Vice police Lieutenant Jake Cornell (Roddy Piper) takes part in an undercover operation in the part of his city that is so bad, people call it “Jungleground”. The operation goes very bad indeed, Jake’s colleagues are killed, and Jake finds himself the object of the tender mercies of the leader of a local gang who has been killing off drug dealers as well as his colleagues left and right, the Ragna Rockers.
While parts of his multi-racial gang think they are indeed drug dealer murdering vigilantes (that’d be the Punisher Rockers, guys), their leader Odin (JR Bourne), as he’s not surprisingly called, is actually planning to just put the whole local drug business in better hands, namely his own. Still, he enjoys a good little sadist game, so instead of just killing Jake, he goes all most dangerous game on him, setting our hero loose unarmed and underdressed in Jungleground, and putting a team lead by one Dragon (Peter Williams) on his trail. As an added incentive, Odin has put two of his men on Jake’s girlfriend, sculptor and surprise woman of action Sammy Woods (Torri Higginson). If Jake doesn’t reach her, and the safe part of down, before sunrise, she’s going to die.

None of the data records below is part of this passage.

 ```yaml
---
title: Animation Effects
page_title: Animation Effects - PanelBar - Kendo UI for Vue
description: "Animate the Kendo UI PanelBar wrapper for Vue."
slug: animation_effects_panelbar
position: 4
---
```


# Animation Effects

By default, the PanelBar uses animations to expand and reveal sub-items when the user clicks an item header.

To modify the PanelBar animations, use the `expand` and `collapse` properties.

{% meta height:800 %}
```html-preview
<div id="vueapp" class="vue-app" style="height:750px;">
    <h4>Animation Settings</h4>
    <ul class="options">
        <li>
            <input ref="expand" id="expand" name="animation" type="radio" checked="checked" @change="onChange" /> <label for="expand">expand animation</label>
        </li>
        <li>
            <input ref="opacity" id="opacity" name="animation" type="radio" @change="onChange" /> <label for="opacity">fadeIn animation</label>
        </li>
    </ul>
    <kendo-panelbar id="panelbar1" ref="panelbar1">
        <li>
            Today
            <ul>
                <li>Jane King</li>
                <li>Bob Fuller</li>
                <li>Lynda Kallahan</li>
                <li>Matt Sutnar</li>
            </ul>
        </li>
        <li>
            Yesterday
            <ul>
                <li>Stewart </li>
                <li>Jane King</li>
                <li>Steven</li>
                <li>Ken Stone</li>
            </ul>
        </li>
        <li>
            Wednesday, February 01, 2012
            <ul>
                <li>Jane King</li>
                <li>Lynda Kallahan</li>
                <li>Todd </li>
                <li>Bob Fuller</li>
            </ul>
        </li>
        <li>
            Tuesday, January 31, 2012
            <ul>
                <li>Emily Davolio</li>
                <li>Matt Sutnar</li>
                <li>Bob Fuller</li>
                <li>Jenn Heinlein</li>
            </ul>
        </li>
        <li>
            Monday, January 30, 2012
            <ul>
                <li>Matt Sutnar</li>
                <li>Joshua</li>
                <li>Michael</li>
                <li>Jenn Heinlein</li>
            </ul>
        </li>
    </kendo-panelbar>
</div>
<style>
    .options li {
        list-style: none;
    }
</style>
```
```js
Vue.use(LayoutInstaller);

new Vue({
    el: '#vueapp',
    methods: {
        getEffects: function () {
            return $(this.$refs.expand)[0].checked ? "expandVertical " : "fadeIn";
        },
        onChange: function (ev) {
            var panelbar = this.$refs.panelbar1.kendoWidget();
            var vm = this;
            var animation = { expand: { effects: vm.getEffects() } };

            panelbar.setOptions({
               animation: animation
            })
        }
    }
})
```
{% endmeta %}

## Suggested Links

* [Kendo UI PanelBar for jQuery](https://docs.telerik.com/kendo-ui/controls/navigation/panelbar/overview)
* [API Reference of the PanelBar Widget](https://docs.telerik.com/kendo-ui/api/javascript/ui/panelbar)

I am sure, a Most Dangerous Game/The Warriors variant with a bit of ye olde “white man caught in the ghetto” added to the mix is exactly what the Canadian youth was clamouring after – though, I suspect they did that rather a few years before director Don Allan finally made these dreams finally come true in the glorious year of 1995.
Snark aside, for what it is, Jungleground is a perfectly entertaining film, crafted reasonably well as it is, and starring the always agreeable “Rowdy” Roddy Piper in the main ass-kicking role as it does. Because it’s a Canadian film, it also gives the object of Roddy’s rescue aspirations a bit more agency and personality than usual in direct-to-video action fodder, delighting its audience (well, me) with a really fun scene where she laughs a gallery owner with casting couch aspirations out of her studio, and a MacGyver style interlude concerning an escape attempt from the baddies, which might not sound like much – or sensible – but does give Higginson’s Sammy about three times as much personality as is typical of these kinds of roles. I also couldn’t help but notice that the film’s evil gang isn’t just multi-racial but also practicing gender equality outside of its leading circle, and because I’m all about absurd essentialist explanations today, that’s now officially part of Jungleground’s Canadian-ness too.
Apart from that, the film consists of a series of decent action scenes taking place in crummy sets and on dark, crummy streets, some scenery chewing by Bourne, Piper doing Piper as well as he always does, and from time to time a bit of enjoyable nonsense. Of the last, I particularly liked the delectable way in which the Ragna Rockers (at least gang name of the month) execute one of their own, namely by driving a car through the window of their warehouse headquarters (of course called Valhalla), throwing a plate-o’-spikes onto the car’s roof, and then throwing their intended victim onto that now spiked roof. It’s certainly a thing. If there’s something I really dislike about this comparatively pleasant little movie, then it’s the fact that it doesn’t have too many elements quite as silly as that scene. Add another comment on the film’s supposed Canadianness here, if you like.